▶ **WHAT NEEDS TO BE DONE**: Look through the listing below for lines containing the word "synthesis". State only their number.

.....

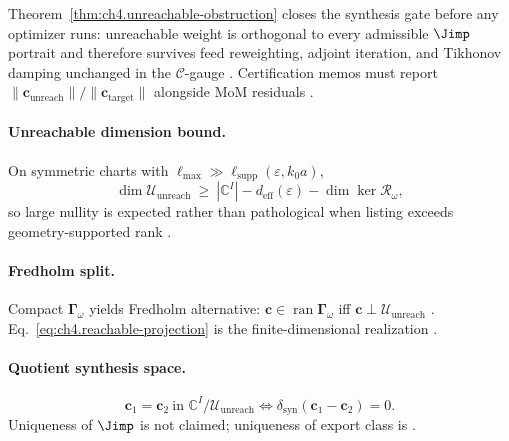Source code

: Theorem~\ref{thm:ch4.unreachable-obstruction} closes the synthesis gate before any optimizer runs: unreachable weight is orthogonal to every admissible
\(\Jimp\) portrait and therefore survives feed reweighting, adjoint iteration, and Tikhonov damping unchanged in the \(\mathcal{C}\)-gauge
\cite{stratton1941,harrington2001,devaney2004}. Certification memos must report \(\|\mathbf{c}_{\mathrm{unreach}}\|/\|\mathbf{c}_{\mathrm{target}}\|\)
alongside MoM residuals \cite{hansen1988}.

\paragraph{Unreachable dimension bound.}
On symmetric charts with \(\ell_{\max}\gg\ell_{\mathrm{supp}}(\varepsilon,k_{0}a)\),
\begin{equation}
\label{eq:ch4.unreach-dim-bound}
\dim\mathcal{U}_{\mathrm{unreach}}\ \ge\ |\mathbb{C}^{I}|-d_{\mathrm{eff}}(\varepsilon)-\dim\ker\mathcal{R}_\omega,
\end{equation}
so large nullity is expected rather than pathological when listing exceeds geometry-supported rank \cite{hansen1988,harrington2001,stratton1941,devaney2004}.

\paragraph{Fredholm split.}
Compact \(\boldsymbol{\Gamma}_\omega\) yields Fredholm alternative: \(\mathbf{c}\in\operatorname{ran}\boldsymbol{\Gamma}_\omega\) iff
\(\mathbf{c}\perp\mathcal{U}_{\mathrm{unreach}}\) \cite{harrington2001,stratton1941}. Eq.~\eqref{eq:ch4.reachable-projection} is the finite-dimensional
realization \cite{devaney2004}.

\paragraph{Quotient synthesis space.}
\begin{equation}
\label{eq:ch4.quotient-synthesis}
\mathbf{c}_{1}=\mathbf{c}_{2}\ \text{in }\mathbb{C}^{I}/\mathcal{U}_{\mathrm{unreach}}
\iff
\delta_{\mathrm{syn}}(\mathbf{c}_{1}-\mathbf{c}_{2})=0.
\end{equation}
Uniqueness of \(\Jimp\) is not claimed; uniqueness of export class is \cite{harrington2001,stratton1941}.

.....

▶ **REPLY**: 3